Vor dem Hintergrund neuer Energiepreisrisiken, geopolitischer Unsicherheit und einer schwachen Weltkonjunktur hat die Bundesregierung das Doppelbudget 2027/2028 präsentiert. Finanzminister Markus Marterbauer stellte den Entwurf dem Parlament in einer Rede mit dem Titel „Budgetsanierung in Zeiten der Energiekrise“ vor. Laut Aussendung soll der nun präsentierte Budgetpfad Planungssicherheit und Transparenz für Bürgerinnen und Bürger, Unternehmen und internationale Partner bringen.

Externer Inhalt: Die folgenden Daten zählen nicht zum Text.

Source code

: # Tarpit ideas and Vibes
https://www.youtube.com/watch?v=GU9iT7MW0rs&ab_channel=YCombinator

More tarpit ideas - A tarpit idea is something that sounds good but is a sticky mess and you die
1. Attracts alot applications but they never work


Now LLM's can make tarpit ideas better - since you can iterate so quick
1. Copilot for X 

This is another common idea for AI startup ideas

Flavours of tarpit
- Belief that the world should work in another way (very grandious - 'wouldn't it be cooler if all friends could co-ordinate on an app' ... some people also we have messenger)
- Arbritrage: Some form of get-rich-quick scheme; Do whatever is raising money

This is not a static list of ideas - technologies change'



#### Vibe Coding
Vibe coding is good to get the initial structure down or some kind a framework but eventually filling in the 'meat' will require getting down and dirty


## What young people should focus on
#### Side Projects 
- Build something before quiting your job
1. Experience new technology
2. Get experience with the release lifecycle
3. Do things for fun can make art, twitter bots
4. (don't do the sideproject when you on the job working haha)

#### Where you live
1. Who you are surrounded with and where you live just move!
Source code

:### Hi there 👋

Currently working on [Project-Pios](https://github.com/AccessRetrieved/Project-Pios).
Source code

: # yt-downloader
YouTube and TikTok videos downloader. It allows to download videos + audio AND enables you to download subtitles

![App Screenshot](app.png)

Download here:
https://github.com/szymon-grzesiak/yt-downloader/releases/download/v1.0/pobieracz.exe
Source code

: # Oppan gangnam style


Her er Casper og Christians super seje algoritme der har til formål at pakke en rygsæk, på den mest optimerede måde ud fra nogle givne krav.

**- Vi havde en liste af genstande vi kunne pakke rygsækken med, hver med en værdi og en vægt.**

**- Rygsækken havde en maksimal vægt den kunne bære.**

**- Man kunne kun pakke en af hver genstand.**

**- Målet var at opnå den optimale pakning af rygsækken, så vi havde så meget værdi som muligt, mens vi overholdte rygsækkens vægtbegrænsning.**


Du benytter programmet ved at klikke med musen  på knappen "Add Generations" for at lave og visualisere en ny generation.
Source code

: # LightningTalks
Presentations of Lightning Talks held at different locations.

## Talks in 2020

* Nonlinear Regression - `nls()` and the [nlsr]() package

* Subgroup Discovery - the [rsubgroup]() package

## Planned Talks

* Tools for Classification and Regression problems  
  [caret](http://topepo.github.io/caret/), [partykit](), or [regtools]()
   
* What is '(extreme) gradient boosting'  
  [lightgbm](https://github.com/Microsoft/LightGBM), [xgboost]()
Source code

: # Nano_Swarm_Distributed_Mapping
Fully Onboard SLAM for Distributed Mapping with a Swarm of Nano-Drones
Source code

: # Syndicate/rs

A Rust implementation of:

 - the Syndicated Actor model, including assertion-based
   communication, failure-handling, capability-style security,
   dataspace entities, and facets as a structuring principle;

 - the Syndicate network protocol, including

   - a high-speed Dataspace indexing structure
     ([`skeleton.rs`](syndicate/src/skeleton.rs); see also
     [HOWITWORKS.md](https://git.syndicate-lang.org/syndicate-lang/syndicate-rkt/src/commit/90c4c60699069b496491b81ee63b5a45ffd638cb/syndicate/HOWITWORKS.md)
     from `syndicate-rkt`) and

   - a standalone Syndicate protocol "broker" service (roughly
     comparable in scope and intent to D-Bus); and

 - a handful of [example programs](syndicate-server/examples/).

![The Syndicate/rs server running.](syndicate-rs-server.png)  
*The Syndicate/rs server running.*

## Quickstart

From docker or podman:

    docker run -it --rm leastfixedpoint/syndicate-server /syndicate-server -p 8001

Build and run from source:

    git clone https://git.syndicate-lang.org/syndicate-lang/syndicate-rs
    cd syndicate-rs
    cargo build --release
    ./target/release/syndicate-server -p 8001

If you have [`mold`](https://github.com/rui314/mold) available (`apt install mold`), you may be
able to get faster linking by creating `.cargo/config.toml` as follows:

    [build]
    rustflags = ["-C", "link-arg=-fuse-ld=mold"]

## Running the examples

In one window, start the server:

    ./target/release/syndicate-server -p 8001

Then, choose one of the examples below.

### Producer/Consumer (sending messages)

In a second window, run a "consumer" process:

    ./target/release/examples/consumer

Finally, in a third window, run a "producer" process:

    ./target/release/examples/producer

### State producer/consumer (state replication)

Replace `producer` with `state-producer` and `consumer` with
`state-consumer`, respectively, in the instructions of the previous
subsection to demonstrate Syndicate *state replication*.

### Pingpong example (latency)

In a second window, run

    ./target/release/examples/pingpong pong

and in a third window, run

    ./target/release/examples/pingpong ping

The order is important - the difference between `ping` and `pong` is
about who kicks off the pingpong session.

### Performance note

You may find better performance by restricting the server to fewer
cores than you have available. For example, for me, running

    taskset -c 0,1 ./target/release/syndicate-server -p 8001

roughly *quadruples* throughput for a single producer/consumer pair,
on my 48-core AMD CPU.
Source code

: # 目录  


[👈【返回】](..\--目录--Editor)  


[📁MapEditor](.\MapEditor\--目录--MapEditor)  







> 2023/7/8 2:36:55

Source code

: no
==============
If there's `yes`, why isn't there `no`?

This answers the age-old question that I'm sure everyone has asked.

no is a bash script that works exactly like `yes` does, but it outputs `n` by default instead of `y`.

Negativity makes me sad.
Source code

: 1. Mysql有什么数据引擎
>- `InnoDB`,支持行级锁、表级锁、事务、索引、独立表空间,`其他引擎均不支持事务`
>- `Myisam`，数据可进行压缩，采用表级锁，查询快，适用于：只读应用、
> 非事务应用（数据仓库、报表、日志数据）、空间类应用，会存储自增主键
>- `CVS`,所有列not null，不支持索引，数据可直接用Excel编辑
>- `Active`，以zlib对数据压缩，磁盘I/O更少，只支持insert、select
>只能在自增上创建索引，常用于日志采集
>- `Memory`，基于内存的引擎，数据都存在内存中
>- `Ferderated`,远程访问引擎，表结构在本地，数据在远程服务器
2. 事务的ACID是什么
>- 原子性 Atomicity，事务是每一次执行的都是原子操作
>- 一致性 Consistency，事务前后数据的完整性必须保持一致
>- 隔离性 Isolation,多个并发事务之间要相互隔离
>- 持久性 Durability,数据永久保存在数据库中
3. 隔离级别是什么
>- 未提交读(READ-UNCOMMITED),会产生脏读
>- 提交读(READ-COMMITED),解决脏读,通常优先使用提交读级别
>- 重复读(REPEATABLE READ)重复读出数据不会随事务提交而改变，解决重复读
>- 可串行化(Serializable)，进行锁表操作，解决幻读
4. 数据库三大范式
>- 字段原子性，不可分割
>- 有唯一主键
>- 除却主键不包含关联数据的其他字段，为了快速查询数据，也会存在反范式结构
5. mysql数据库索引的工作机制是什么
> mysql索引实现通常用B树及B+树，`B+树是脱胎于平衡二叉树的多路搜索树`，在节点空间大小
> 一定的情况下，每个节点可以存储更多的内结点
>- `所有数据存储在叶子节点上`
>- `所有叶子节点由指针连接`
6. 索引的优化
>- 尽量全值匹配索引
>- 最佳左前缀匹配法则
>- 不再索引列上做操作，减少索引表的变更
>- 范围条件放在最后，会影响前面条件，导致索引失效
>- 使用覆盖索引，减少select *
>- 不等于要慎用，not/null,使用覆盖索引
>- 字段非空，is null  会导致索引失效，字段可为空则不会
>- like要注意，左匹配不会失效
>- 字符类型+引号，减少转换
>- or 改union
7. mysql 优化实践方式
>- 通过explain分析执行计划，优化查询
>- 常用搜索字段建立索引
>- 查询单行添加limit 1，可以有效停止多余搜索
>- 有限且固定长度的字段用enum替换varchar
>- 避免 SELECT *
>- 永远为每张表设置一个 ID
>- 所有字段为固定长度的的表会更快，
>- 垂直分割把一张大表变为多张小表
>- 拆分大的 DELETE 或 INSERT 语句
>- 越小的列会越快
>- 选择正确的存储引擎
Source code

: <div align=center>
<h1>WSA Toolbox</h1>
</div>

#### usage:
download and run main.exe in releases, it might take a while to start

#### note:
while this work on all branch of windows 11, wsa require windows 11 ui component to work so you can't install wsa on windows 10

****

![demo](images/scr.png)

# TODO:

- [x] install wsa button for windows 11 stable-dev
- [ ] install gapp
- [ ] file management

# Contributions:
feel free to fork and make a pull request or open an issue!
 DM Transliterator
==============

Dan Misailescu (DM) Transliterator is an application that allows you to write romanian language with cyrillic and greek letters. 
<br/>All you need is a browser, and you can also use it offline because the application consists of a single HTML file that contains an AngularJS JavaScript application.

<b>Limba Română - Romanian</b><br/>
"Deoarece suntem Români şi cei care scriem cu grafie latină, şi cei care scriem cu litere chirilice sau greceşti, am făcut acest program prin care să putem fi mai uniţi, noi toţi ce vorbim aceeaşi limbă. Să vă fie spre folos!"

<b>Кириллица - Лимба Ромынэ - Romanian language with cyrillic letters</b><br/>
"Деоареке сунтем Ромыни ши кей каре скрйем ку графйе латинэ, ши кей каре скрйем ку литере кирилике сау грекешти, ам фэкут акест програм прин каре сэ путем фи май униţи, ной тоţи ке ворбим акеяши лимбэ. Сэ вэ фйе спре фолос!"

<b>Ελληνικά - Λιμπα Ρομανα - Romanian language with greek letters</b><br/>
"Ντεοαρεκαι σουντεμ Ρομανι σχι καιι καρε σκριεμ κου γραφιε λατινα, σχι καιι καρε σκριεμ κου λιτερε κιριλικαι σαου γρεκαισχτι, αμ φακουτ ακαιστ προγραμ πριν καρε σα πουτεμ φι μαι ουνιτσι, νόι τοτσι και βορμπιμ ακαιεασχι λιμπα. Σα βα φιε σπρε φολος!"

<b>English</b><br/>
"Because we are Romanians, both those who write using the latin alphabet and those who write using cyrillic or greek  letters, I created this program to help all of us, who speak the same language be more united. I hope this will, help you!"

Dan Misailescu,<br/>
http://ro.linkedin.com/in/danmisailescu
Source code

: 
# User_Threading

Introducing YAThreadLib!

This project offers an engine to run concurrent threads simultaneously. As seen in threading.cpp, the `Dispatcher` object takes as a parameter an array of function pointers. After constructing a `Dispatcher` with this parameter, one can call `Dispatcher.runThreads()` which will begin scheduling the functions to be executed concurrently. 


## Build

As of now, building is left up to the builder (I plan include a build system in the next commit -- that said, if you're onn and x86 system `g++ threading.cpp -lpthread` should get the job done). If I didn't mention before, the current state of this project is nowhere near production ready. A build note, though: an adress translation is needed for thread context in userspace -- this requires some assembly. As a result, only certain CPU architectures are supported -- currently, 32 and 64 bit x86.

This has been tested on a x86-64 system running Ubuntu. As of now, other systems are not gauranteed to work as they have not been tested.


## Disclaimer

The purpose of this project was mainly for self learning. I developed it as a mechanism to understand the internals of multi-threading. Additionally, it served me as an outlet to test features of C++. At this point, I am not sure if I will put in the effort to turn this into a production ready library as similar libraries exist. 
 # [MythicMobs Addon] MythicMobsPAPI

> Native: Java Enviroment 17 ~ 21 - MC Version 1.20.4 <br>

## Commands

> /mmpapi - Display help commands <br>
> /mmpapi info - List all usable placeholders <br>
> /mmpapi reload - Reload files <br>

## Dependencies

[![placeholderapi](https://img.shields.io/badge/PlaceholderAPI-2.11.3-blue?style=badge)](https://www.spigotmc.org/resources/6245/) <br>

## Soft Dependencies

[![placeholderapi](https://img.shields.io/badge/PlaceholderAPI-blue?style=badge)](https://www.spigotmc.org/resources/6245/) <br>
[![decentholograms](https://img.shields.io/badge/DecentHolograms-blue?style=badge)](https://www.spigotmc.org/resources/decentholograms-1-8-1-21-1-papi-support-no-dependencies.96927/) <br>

Das Doppelbudget kombiniert nach Angaben des Bundesministeriums für Finanzen Sanierungsmaßnahmen, strukturelle Reformen und gezielte Investitionen. Als konkrete Zielwerte nennt die Regierung die Rückführung des Maastricht-Defizits auf 3,5 Prozent des BIP im Jahr 2027 und auf unter 3,0 Prozent im Jahr 2028.
Das vorgestellte Doppelbudget sieht eine zusätzliche Netto-Sanierung in Höhe von 1,5 Milliarden Euro für 2027 und 2,5 Milliarden Euro für 2028 vor; das Brutto-Volumen der Sanierung wird mit 2,1 Milliarden Euro für 2027 und 5 Milliarden Euro für 2028 angegeben. Parallel dazu sind Offensivmaßnahmen in Höhe von 550 Millionen Euro für 2027 und 2,5 Milliarden Euro für 2028 vorgesehen, die laut Mitteilung vollständig gegenfinanziert werden sollen.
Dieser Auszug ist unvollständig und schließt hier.